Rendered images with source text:
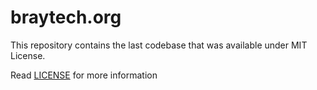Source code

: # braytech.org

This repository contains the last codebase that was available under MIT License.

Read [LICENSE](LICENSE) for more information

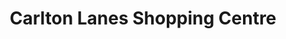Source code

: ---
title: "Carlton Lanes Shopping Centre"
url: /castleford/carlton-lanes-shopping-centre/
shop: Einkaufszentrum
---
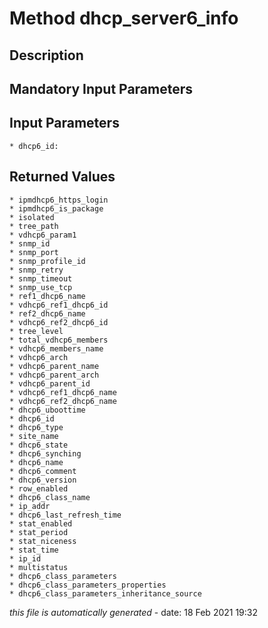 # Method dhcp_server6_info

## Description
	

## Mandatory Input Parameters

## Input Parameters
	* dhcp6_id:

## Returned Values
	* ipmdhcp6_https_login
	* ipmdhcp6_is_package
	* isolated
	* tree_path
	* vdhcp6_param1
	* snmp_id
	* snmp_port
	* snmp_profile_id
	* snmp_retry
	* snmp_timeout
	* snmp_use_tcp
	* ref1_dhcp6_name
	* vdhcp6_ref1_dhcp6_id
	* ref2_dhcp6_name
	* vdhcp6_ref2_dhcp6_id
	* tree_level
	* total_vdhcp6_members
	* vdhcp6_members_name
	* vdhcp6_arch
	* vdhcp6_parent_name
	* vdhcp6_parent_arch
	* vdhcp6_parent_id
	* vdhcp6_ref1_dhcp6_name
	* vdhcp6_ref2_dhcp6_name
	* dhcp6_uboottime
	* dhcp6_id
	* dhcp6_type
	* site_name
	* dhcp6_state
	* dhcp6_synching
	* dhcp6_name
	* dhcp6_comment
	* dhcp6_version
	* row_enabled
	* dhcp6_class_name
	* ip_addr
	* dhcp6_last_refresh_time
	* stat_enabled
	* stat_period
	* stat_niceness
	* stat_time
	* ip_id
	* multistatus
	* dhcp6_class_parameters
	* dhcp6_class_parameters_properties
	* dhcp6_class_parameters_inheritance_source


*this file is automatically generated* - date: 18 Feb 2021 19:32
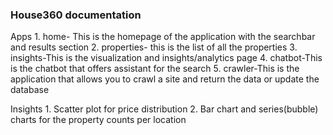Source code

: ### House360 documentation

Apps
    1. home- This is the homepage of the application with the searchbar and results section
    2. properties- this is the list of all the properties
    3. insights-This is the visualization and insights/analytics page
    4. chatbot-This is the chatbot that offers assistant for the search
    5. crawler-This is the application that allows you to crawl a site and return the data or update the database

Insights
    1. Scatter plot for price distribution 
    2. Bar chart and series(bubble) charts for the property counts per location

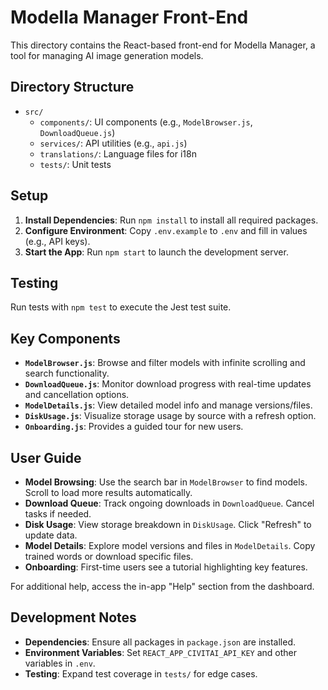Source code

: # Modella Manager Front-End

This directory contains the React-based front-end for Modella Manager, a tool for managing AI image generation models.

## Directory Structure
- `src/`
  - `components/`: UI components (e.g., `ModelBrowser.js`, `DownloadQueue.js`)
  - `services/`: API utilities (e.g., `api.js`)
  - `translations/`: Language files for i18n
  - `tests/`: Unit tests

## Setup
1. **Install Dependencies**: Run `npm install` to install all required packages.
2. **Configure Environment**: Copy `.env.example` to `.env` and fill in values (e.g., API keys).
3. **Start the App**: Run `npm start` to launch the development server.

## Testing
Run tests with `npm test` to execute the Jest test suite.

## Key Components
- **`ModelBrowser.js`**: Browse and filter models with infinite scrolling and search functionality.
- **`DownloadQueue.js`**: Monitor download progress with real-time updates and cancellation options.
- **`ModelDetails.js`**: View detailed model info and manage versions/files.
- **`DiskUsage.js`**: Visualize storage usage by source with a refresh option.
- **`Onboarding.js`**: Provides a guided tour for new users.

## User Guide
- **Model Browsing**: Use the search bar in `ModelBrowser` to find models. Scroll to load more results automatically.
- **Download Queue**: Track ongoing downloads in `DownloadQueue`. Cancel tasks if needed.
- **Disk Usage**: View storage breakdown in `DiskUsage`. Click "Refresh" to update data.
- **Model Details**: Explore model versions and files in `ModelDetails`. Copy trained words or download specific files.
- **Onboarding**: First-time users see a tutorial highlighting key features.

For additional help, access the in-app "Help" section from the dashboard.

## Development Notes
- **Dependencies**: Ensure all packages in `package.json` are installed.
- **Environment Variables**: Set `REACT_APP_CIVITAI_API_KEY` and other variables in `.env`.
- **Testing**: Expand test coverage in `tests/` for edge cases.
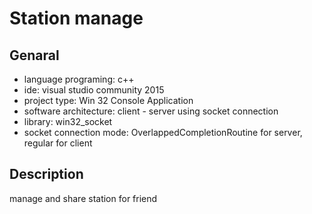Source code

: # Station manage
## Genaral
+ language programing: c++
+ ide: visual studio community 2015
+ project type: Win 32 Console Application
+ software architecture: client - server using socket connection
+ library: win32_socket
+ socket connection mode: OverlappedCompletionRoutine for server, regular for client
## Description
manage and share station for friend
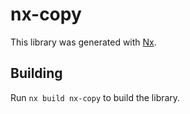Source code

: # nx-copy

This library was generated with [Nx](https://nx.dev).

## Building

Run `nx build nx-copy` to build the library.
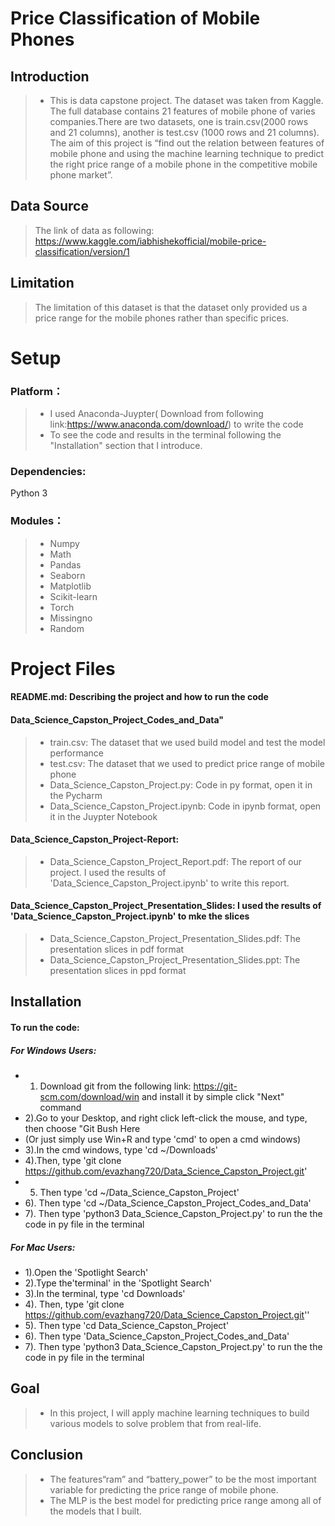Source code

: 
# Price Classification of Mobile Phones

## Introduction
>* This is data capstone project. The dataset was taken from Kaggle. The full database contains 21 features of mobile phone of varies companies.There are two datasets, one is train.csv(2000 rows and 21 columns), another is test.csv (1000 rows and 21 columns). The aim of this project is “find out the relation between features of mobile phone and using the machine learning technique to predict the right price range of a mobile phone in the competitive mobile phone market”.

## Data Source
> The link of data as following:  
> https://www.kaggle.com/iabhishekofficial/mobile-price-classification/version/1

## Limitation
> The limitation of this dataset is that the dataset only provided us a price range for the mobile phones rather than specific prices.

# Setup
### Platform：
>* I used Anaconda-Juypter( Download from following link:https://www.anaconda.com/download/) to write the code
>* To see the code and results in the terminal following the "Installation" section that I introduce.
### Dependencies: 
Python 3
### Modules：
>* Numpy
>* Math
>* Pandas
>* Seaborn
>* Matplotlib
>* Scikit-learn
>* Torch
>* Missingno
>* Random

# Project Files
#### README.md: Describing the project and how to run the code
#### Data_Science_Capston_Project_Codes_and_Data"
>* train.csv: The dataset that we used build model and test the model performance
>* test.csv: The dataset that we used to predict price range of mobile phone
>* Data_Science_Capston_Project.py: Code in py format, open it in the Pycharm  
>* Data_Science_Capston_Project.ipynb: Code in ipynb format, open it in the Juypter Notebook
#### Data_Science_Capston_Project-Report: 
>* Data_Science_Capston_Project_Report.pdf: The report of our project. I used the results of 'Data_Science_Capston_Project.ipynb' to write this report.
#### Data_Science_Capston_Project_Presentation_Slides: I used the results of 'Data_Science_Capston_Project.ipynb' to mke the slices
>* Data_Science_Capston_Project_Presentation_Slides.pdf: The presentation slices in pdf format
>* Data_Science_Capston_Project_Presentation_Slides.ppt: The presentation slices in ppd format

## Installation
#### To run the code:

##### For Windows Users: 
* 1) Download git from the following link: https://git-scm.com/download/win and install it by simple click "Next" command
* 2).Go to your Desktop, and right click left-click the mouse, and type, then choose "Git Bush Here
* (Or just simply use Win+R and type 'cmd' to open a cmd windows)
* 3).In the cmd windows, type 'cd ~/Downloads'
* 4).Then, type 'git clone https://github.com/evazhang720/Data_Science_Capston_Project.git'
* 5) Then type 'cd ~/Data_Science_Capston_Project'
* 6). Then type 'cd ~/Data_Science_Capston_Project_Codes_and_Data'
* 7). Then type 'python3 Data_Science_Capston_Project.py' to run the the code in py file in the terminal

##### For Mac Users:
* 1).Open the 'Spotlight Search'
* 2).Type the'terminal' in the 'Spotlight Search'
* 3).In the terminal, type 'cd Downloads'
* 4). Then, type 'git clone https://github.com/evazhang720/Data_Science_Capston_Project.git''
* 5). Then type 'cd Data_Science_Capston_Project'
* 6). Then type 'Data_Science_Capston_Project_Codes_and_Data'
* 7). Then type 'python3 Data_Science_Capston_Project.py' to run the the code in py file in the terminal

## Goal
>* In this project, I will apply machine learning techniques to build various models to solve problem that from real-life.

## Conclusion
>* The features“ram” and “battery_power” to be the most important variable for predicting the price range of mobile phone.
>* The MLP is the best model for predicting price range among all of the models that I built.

ASSIGNMENT:
Would you output each entry exactly and leave the pictures behind?

RESPONSE AREA:
Source code

: # braytech.org

This repository contains the last codebase that was available under MIT License.

Read [LICENSE](LICENSE) for more information

Source code

: ---
title: "Carlton Lanes Shopping Centre"
url: /castleford/carlton-lanes-shopping-centre/
shop: Einkaufszentrum
---
 # Method dhcp_server6_info

## Description
	

## Mandatory Input Parameters

## Input Parameters
	* dhcp6_id:

## Returned Values
	* ipmdhcp6_https_login
	* ipmdhcp6_is_package
	* isolated
	* tree_path
	* vdhcp6_param1
	* snmp_id
	* snmp_port
	* snmp_profile_id
	* snmp_retry
	* snmp_timeout
	* snmp_use_tcp
	* ref1_dhcp6_name
	* vdhcp6_ref1_dhcp6_id
	* ref2_dhcp6_name
	* vdhcp6_ref2_dhcp6_id
	* tree_level
	* total_vdhcp6_members
	* vdhcp6_members_name
	* vdhcp6_arch
	* vdhcp6_parent_name
	* vdhcp6_parent_arch
	* vdhcp6_parent_id
	* vdhcp6_ref1_dhcp6_name
	* vdhcp6_ref2_dhcp6_name
	* dhcp6_uboottime
	* dhcp6_id
	* dhcp6_type
	* site_name
	* dhcp6_state
	* dhcp6_synching
	* dhcp6_name
	* dhcp6_comment
	* dhcp6_version
	* row_enabled
	* dhcp6_class_name
	* ip_addr
	* dhcp6_last_refresh_time
	* stat_enabled
	* stat_period
	* stat_niceness
	* stat_time
	* ip_id
	* multistatus
	* dhcp6_class_parameters
	* dhcp6_class_parameters_properties
	* dhcp6_class_parameters_inheritance_source


*this file is automatically generated* - date: 18 Feb 2021 19:32
Source code

: ### House360 documentation

Apps
    1. home- This is the homepage of the application with the searchbar and results section
    2. properties- this is the list of all the properties
    3. insights-This is the visualization and insights/analytics page
    4. chatbot-This is the chatbot that offers assistant for the search
    5. crawler-This is the application that allows you to crawl a site and return the data or update the database

Insights
    1. Scatter plot for price distribution 
    2. Bar chart and series(bubble) charts for the property counts per location

Source code

: # Modella Manager Front-End

This directory contains the React-based front-end for Modella Manager, a tool for managing AI image generation models.

## Directory Structure
- `src/`
  - `components/`: UI components (e.g., `ModelBrowser.js`, `DownloadQueue.js`)
  - `services/`: API utilities (e.g., `api.js`)
  - `translations/`: Language files for i18n
  - `tests/`: Unit tests

## Setup
1. **Install Dependencies**: Run `npm install` to install all required packages.
2. **Configure Environment**: Copy `.env.example` to `.env` and fill in values (e.g., API keys).
3. **Start the App**: Run `npm start` to launch the development server.

## Testing
Run tests with `npm test` to execute the Jest test suite.

## Key Components
- **`ModelBrowser.js`**: Browse and filter models with infinite scrolling and search functionality.
- **`DownloadQueue.js`**: Monitor download progress with real-time updates and cancellation options.
- **`ModelDetails.js`**: View detailed model info and manage versions/files.
- **`DiskUsage.js`**: Visualize storage usage by source with a refresh option.
- **`Onboarding.js`**: Provides a guided tour for new users.

## User Guide
- **Model Browsing**: Use the search bar in `ModelBrowser` to find models. Scroll to load more results automatically.
- **Download Queue**: Track ongoing downloads in `DownloadQueue`. Cancel tasks if needed.
- **Disk Usage**: View storage breakdown in `DiskUsage`. Click "Refresh" to update data.
- **Model Details**: Explore model versions and files in `ModelDetails`. Copy trained words or download specific files.
- **Onboarding**: First-time users see a tutorial highlighting key features.

For additional help, access the in-app "Help" section from the dashboard.

## Development Notes
- **Dependencies**: Ensure all packages in `package.json` are installed.
- **Environment Variables**: Set `REACT_APP_CIVITAI_API_KEY` and other variables in `.env`.
- **Testing**: Expand test coverage in `tests/` for edge cases.
Source code

: # Station manage
## Genaral
+ language programing: c++
+ ide: visual studio community 2015
+ project type: Win 32 Console Application
+ software architecture: client - server using socket connection
+ library: win32_socket
+ socket connection mode: OverlappedCompletionRoutine for server, regular for client
## Description
manage and share station for friend
Source code

: # nx-copy

This library was generated with [Nx](https://nx.dev).

## Building

Run `nx build nx-copy` to build the library.
Source code

: 
# Price Classification of Mobile Phones

## Introduction
>* This is data capstone project. The dataset was taken from Kaggle. The full database contains 21 features of mobile phone of varies companies.There are two datasets, one is train.csv(2000 rows and 21 columns), another is test.csv (1000 rows and 21 columns). The aim of this project is “find out the relation between features of mobile phone and using the machine learning technique to predict the right price range of a mobile phone in the competitive mobile phone market”.

## Data Source
> The link of data as following:  
> https://www.kaggle.com/iabhishekofficial/mobile-price-classification/version/1

## Limitation
> The limitation of this dataset is that the dataset only provided us a price range for the mobile phones rather than specific prices.

# Setup
### Platform：
>* I used Anaconda-Juypter( Download from following link:https://www.anaconda.com/download/) to write the code
>* To see the code and results in the terminal following the "Installation" section that I introduce.
### Dependencies: 
Python 3
### Modules：
>* Numpy
>* Math
>* Pandas
>* Seaborn
>* Matplotlib
>* Scikit-learn
>* Torch
>* Missingno
>* Random

# Project Files
#### README.md: Describing the project and how to run the code
#### Data_Science_Capston_Project_Codes_and_Data"
>* train.csv: The dataset that we used build model and test the model performance
>* test.csv: The dataset that we used to predict price range of mobile phone
>* Data_Science_Capston_Project.py: Code in py format, open it in the Pycharm  
>* Data_Science_Capston_Project.ipynb: Code in ipynb format, open it in the Juypter Notebook
#### Data_Science_Capston_Project-Report: 
>* Data_Science_Capston_Project_Report.pdf: The report of our project. I used the results of 'Data_Science_Capston_Project.ipynb' to write this report.
#### Data_Science_Capston_Project_Presentation_Slides: I used the results of 'Data_Science_Capston_Project.ipynb' to mke the slices
>* Data_Science_Capston_Project_Presentation_Slides.pdf: The presentation slices in pdf format
>* Data_Science_Capston_Project_Presentation_Slides.ppt: The presentation slices in ppd format

## Installation
#### To run the code:

##### For Windows Users: 
* 1) Download git from the following link: https://git-scm.com/download/win and install it by simple click "Next" command
* 2).Go to your Desktop, and right click left-click the mouse, and type, then choose "Git Bush Here
* (Or just simply use Win+R and type 'cmd' to open a cmd windows)
* 3).In the cmd windows, type 'cd ~/Downloads'
* 4).Then, type 'git clone https://github.com/evazhang720/Data_Science_Capston_Project.git'
* 5) Then type 'cd ~/Data_Science_Capston_Project'
* 6). Then type 'cd ~/Data_Science_Capston_Project_Codes_and_Data'
* 7). Then type 'python3 Data_Science_Capston_Project.py' to run the the code in py file in the terminal

##### For Mac Users:
* 1).Open the 'Spotlight Search'
* 2).Type the'terminal' in the 'Spotlight Search'
* 3).In the terminal, type 'cd Downloads'
* 4). Then, type 'git clone https://github.com/evazhang720/Data_Science_Capston_Project.git''
* 5). Then type 'cd Data_Science_Capston_Project'
* 6). Then type 'Data_Science_Capston_Project_Codes_and_Data'
* 7). Then type 'python3 Data_Science_Capston_Project.py' to run the the code in py file in the terminal

## Goal
>* In this project, I will apply machine learning techniques to build various models to solve problem that from real-life.

## Conclusion
>* The features“ram” and “battery_power” to be the most important variable for predicting the price range of mobile phone.
>* The MLP is the best model for predicting price range among all of the models that I built.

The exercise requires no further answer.